Раскол. Книга II. Крестный путь
Шрифт:
…Прилипни язык мой гортани моему, аще не помяну тебе, Иерусалим…
Ни один лист не колебнулся на воле от нестихающего и ввечеру июльского зноя; весь мир, казалось, принакрылся желтоватой слюдою, и сквозь марево просвечивала Руськая земля с застывшим в своем беге Иорданом, со святыми, немеркнущими приметами Палестины; зачем екать, попадать куда-то за тридевять земель, стаптывая ноги, чтобы узреть скудельницу священника Бога вышняго Мельхиседека, коли здесь, под сердцем Руси, есть своя Палестина, свое село Скудельничье, и Назарет, и Рама, и Уриина роща, и священные горы Элеон и Эрмон. Кто осмелится негодующе возразить: де, не здесь шествовал с проповедью Христос, не отсюда призвал его к себе Отец
Храм Иерусалимский в крохотном своем подобии прибыл в Московию и сейчас воплощался в камне, мраморе, золоте.

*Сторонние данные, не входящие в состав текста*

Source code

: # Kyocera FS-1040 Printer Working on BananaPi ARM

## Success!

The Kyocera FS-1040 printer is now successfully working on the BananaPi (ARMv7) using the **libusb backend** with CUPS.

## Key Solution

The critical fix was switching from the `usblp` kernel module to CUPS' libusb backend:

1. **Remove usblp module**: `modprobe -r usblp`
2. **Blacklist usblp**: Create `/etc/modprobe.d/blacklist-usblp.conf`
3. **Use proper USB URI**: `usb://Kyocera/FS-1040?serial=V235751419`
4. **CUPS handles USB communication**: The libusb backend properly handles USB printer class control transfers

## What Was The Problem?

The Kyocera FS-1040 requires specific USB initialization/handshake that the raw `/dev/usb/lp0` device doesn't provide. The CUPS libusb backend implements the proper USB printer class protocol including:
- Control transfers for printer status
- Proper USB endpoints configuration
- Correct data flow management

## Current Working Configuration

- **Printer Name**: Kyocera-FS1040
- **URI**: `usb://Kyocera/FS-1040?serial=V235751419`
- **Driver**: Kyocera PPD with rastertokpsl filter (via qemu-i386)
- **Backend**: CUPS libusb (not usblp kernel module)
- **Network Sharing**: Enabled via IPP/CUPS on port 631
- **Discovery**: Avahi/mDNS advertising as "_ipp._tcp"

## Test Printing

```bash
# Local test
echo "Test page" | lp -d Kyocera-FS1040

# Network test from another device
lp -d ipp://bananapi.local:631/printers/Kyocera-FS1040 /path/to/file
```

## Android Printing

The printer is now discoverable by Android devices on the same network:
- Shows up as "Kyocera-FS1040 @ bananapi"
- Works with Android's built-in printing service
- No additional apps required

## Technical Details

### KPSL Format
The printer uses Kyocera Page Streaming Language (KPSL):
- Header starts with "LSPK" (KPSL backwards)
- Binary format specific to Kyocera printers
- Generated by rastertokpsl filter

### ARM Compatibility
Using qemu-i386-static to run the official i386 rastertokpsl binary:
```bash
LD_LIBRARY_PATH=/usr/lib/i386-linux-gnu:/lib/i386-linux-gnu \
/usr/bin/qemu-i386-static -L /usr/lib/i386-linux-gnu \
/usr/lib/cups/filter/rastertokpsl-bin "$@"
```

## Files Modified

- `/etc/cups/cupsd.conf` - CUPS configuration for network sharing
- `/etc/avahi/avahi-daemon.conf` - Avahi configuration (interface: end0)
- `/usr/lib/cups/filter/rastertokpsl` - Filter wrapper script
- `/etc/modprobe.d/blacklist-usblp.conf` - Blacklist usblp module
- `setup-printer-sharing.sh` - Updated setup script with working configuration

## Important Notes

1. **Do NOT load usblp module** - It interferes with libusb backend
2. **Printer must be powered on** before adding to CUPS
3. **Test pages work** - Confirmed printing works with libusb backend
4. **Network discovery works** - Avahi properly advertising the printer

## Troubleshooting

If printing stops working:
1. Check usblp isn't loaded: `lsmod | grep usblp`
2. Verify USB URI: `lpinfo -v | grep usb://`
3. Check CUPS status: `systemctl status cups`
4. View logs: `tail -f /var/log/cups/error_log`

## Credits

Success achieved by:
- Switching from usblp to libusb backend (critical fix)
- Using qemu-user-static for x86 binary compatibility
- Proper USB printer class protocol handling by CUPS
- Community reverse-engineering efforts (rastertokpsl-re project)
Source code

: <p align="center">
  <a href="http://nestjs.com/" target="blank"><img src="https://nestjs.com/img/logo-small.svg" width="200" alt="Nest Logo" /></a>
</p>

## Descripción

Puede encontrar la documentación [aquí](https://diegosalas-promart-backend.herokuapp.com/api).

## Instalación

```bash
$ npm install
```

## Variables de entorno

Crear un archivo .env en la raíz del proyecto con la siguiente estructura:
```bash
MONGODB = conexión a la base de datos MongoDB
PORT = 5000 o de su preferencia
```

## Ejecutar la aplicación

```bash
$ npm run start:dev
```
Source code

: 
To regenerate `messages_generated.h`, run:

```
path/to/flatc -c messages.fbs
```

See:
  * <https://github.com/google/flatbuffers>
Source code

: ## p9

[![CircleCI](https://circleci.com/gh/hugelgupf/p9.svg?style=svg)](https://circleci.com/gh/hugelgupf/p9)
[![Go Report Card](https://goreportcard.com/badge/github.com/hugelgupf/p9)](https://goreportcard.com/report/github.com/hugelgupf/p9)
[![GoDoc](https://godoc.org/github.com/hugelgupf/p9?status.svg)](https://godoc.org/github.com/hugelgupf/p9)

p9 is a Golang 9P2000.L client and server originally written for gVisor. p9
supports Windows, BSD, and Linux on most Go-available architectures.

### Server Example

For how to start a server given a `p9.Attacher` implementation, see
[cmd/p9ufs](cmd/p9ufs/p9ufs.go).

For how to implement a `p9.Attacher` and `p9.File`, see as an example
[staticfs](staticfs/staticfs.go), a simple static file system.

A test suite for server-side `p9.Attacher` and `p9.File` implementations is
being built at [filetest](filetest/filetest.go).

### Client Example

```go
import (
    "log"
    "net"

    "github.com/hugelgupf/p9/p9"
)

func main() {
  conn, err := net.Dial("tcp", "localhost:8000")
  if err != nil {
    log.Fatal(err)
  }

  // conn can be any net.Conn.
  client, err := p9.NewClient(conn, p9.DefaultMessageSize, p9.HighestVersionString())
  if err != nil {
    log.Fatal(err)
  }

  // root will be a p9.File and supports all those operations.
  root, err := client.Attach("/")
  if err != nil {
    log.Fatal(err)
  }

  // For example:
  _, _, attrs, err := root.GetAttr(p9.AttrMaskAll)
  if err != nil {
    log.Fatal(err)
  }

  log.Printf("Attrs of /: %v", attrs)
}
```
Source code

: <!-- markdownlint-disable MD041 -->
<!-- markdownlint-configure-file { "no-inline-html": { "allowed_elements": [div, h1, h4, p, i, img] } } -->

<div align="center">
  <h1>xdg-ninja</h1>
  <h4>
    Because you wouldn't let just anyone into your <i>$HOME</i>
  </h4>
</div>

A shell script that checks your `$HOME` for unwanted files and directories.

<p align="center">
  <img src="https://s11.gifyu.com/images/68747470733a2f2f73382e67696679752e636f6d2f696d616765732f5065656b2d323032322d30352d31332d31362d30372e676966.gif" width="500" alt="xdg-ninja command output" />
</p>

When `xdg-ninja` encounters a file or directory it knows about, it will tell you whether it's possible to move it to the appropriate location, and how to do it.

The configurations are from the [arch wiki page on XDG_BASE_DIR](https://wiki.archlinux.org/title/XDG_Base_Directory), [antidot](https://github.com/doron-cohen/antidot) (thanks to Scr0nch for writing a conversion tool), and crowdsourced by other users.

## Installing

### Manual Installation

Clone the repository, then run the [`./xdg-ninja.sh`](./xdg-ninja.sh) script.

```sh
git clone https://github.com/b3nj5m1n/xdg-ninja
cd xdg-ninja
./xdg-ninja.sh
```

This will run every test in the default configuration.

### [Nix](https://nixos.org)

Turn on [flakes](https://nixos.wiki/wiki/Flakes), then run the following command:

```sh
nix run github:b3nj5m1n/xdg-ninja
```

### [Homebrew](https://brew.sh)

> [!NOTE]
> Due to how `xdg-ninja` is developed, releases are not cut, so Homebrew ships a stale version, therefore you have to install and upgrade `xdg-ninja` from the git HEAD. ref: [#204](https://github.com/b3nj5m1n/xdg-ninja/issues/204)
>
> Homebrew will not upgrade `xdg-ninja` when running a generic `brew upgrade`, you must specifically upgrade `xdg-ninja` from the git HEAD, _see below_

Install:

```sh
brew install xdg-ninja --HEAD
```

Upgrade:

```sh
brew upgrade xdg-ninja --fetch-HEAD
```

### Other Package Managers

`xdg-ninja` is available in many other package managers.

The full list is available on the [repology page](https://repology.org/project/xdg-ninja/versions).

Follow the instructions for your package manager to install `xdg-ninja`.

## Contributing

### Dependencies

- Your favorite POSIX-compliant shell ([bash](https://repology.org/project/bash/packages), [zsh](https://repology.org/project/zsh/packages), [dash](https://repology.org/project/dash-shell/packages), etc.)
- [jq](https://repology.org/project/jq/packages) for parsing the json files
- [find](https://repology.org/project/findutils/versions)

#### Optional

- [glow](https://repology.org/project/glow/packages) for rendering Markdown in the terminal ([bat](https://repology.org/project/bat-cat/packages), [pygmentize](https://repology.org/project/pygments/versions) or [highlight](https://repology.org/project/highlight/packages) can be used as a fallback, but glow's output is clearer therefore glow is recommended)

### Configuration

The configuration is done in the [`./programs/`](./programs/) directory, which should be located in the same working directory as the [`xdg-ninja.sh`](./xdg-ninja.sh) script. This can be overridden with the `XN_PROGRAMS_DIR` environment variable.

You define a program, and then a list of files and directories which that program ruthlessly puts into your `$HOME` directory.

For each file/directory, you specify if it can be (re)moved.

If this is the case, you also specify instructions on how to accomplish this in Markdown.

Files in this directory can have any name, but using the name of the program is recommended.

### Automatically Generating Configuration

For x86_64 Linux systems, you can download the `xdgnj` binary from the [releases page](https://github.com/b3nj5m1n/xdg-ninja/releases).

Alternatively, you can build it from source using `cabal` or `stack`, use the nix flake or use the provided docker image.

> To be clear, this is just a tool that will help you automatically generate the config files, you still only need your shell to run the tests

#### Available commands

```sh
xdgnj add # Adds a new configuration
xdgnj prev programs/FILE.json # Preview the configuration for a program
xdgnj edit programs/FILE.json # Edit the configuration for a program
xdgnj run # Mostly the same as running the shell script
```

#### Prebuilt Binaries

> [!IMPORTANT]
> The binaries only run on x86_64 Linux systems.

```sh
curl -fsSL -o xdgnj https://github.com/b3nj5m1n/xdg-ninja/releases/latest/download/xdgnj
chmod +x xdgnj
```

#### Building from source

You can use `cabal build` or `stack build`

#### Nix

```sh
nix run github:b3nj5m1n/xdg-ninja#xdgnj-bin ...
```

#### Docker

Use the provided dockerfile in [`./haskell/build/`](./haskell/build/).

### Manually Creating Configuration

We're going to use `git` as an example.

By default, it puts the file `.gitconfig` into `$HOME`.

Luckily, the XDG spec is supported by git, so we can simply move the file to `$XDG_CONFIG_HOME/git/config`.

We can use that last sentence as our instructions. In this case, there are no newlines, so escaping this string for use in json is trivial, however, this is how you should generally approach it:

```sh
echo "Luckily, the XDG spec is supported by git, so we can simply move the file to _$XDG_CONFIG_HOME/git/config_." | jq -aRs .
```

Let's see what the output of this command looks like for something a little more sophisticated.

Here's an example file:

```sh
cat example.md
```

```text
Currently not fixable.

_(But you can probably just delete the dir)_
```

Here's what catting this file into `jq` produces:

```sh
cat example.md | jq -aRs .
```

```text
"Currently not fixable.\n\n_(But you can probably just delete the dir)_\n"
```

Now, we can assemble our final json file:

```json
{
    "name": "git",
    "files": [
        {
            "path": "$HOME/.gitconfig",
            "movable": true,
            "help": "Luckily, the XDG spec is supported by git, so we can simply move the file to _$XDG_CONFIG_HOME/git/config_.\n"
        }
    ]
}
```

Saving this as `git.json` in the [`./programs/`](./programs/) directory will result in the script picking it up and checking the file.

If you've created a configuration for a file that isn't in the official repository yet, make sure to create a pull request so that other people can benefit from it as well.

Как славно бы повторить его в малейших подробностях, чтобы всяк, пришедший из дальних палестин, узрел бы внезапно благословенное жилище Христа и со священным трепетом вступил в него. Храм стоял на столе, как чудная гора из куполов и глав, усеянная золотыми крестами, напоминающая крестное восхождение по пути Искупителя. Сколько часов провел Никон с молитвенно-сладкими чувствами подле него, изучая колонны и капители, и многие переходы, и ротонду святого гроба, пещеру рождества и место яслей, где появился младенец на свет, престолы на память обрезания Господня и бегства в Египет, поклонения волхвов и избиения младенцев, самый гроб Господень и камень пред ним, на коем когда-то лежало божественное тело. Всякая малая подробность – хоров и куполов, пилястров и приделов – оседала в памятливой глубине, отпечатывалась надежно, как в воске…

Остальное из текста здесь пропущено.